▶ **Your goal**: Pick out every line in the data below that holds "ALTER".

▶ **Material provided**:
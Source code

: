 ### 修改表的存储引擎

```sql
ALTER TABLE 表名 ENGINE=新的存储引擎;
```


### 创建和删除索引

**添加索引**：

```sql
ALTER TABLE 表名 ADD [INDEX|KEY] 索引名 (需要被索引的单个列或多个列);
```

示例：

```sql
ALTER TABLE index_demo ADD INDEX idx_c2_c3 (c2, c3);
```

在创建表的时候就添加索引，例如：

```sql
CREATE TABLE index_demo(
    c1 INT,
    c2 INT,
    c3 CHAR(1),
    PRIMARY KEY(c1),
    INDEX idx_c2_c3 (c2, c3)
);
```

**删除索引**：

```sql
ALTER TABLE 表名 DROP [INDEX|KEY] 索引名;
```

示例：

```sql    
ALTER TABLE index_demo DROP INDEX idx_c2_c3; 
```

==

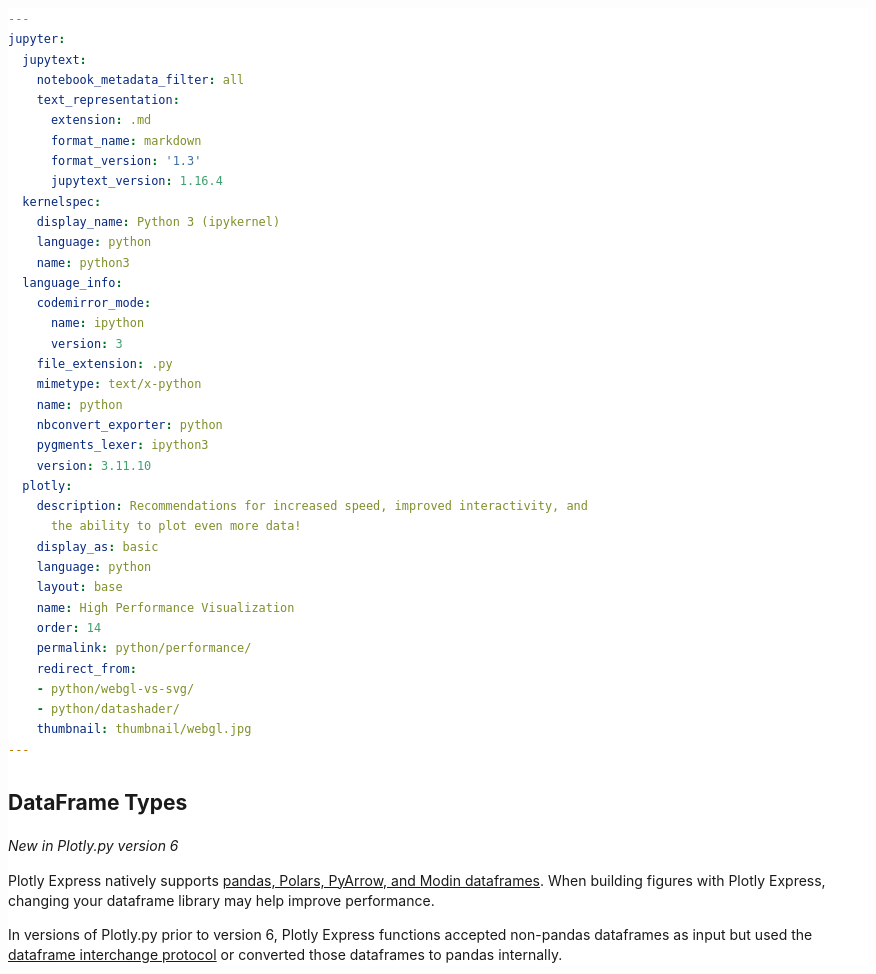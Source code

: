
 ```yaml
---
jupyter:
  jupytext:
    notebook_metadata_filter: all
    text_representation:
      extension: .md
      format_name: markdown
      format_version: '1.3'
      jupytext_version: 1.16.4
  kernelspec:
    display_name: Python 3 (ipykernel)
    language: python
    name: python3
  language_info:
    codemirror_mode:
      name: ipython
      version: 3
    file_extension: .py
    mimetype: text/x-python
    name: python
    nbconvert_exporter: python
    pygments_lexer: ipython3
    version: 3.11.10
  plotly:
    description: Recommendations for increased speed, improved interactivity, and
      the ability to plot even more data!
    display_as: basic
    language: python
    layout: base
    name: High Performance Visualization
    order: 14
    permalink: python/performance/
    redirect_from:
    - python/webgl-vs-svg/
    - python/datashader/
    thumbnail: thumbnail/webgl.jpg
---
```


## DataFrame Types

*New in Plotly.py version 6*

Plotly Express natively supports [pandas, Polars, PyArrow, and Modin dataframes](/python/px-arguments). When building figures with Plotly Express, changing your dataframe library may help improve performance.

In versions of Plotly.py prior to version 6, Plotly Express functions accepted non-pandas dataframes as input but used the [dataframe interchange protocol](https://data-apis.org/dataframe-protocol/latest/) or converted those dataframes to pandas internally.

▶ **The answer**:
ALTER TABLE 表名 ENGINE=新的存储引擎;
ALTER TABLE 表名 ADD [INDEX|KEY] 索引名 (需要被索引的单个列或多个列);
ALTER TABLE index_demo ADD INDEX idx_c2_c3 (c2, c3);
ALTER TABLE 表名 DROP [INDEX|KEY] 索引名;
ALTER TABLE index_demo DROP INDEX idx_c2_c3; 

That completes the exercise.